Pair of studies criticize Maryland renewable energy policy as 'cleanwashing' pollution

Two new studies criticize a Maryland program designed to promote renewable energy projects, saying it also boosts fossil fuels and other sources of air pollution.

In its study, the environmental group Food and Water Watch accuses the state of "cleanwashing" dirty sources of energy. Maryland was among seven states whose renewable energy policies got a failing grade in the group’s nationwide report card.


Trash incineration and a paper-making byproduct known as black liquor are among the energy sources Maryland labels as “renewable.”

That makes trash incinerators in Baltimore and in Montgomery County and paper mills across the eastern United States eligible for millions of dollars in subsidies from Maryland electricity ratepayers — a system detailed in a Baltimore Sun investigation last year.


In other states, renewable energy incentives go to everything from burning tires or wood to so-called clean coal and nuclear power.

The Maryland General Assembly on Wednesday rejected proposals to grow the state's renewable energy supply and to disqualify some polluting sources of energy from receiving green energy subsidies from state utility customers.

Mitch Jones, a senior policy advocate for Food and Water Watch, said he thinks the policies across the country have developed by inertia, as new programs are designed based on flawed policies in other states, and because people assume that anything labeled “renewable” is better than fossil fuels.
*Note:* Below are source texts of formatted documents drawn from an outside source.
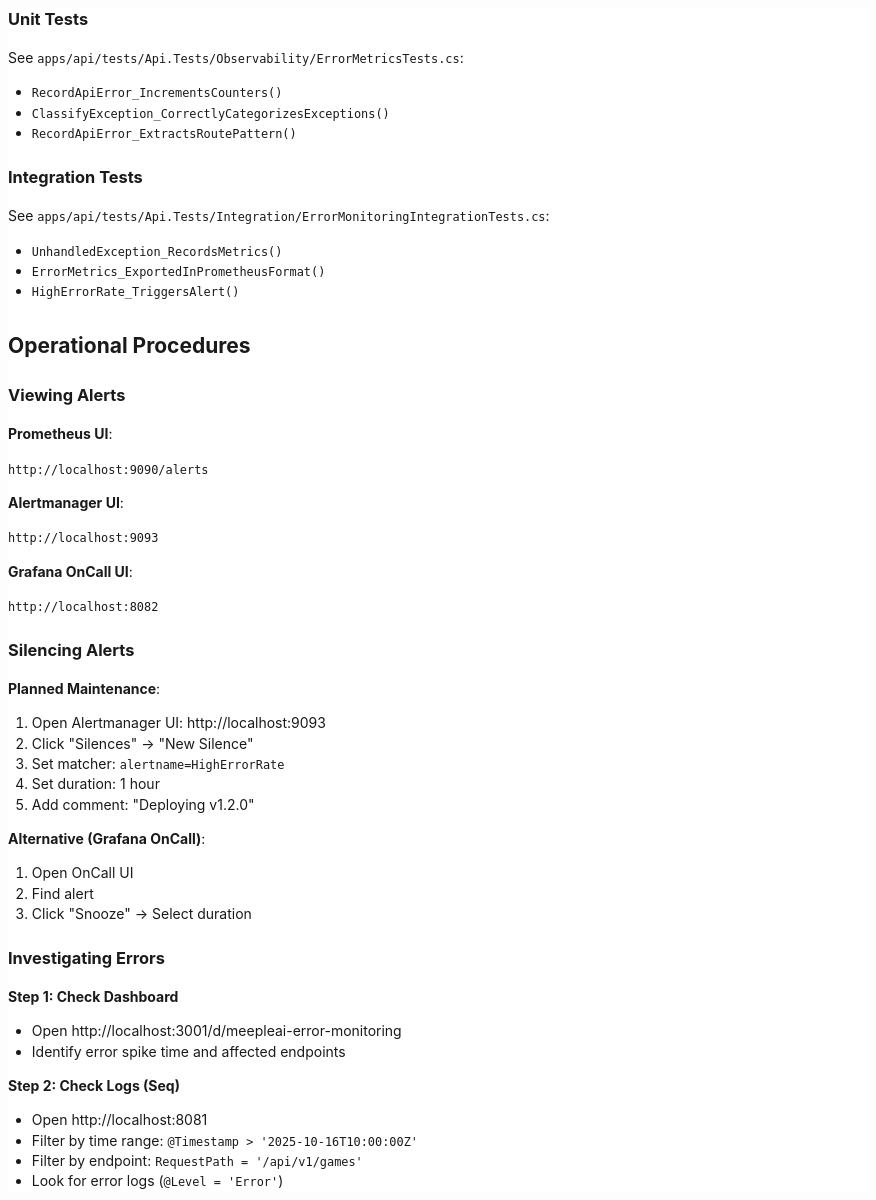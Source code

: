### Unit Tests

See `apps/api/tests/Api.Tests/Observability/ErrorMetricsTests.cs`:
- `RecordApiError_IncrementsCounters()`
- `ClassifyException_CorrectlyCategorizesExceptions()`
- `RecordApiError_ExtractsRoutePattern()`

### Integration Tests

See `apps/api/tests/Api.Tests/Integration/ErrorMonitoringIntegrationTests.cs`:
- `UnhandledException_RecordsMetrics()`
- `ErrorMetrics_ExportedInPrometheusFormat()`
- `HighErrorRate_TriggersAlert()`

## Operational Procedures

### Viewing Alerts

**Prometheus UI**:
```
http://localhost:9090/alerts
```

**Alertmanager UI**:
```
http://localhost:9093
```

**Grafana OnCall UI**:
```
http://localhost:8082
```

### Silencing Alerts

**Planned Maintenance**:
1. Open Alertmanager UI: http://localhost:9093
2. Click "Silences" → "New Silence"
3. Set matcher: `alertname=HighErrorRate`
4. Set duration: 1 hour
5. Add comment: "Deploying v1.2.0"

**Alternative (Grafana OnCall)**:
1. Open OnCall UI
2. Find alert
3. Click "Snooze" → Select duration

### Investigating Errors

**Step 1: Check Dashboard**
- Open http://localhost:3001/d/meepleai-error-monitoring
- Identify error spike time and affected endpoints

**Step 2: Check Logs (Seq)**
- Open http://localhost:8081
- Filter by time range: `@Timestamp > '2025-10-16T10:00:00Z'`
- Filter by endpoint: `RequestPath = '/api/v1/games'`
- Look for error logs (`@Level = 'Error'`)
But the group argues that doesn’t mean all renewable energy should be considered clean, and “doesn’t mean we need to be subsidizing as renewable energy the burning of waste streams for electricity,” Jones said.

“The science of climate change has moved so rapidly that the programs have failed to keep up with everything we’re learning,” he said.

The group gave Maryland an F in part because it subsidizes five types of energy generation that environmentalists consider “dirty.” The other states that earned failing grades were Delaware, Massachusetts, Michigan, North Carolina, Ohio and Pennsylvania.

It gave Hawaii and Vermont the highest grades, B- and C+, respectively, because they set high goals for renewable energy adoption and include few polluting sources of energy in their incentive programs.

In a separate study, the group Chesapeake Physicians for Social Responsibility suggests Maryland’s renewable energy incentives do little to promote a transition to a “green” energy grid because they don’t actually require utilities to buy electricity from wind or solar farms or other clean energy sources. Utilities in the state only have to pay the power producers for certificates known as renewable energy credits. And the utilities can buy the certificates from energy producers outside of Maryland.

Black liquor, a byproduct of the paper-making process that is burned to power paper mills, is Maryland's largest source of "renewable" energy, earning it millions of dollars in ratepayer subsidies.

The group said those policy flaws allow Maryland to “claim credit for renewable energy produced and sold elsewhere while continuing to buy electricity generated from fossil fuels and nuclear power,” sending “no-strings-attached subsidies from Maryland ratepayers to energy producers, often in far away places.”

The report suggested Maryland tighten its policy and require utilities to actually buy energy from clean power producers in Maryland.

Del. Dereck Davis, a Prince George’s County Democrat and chairman of the House of Delegates Economic Matters committee, said he thinks Maryland is “making strides” at growing its renewable energy supply and promoting development of solar and wind projects across the state.

He dismissed the state’s F grade from Food and Water Watch, pointing out that many states — 21 of them, according to the group’s study — don’t offer any renewable energy incentives at all.

“Just because we’re not where we need to be, it doesn’t mean we’re failing,” Davis said. “Many states haven’t done nearly as much as Maryland has done. Those states should probably get a K or an L or something.”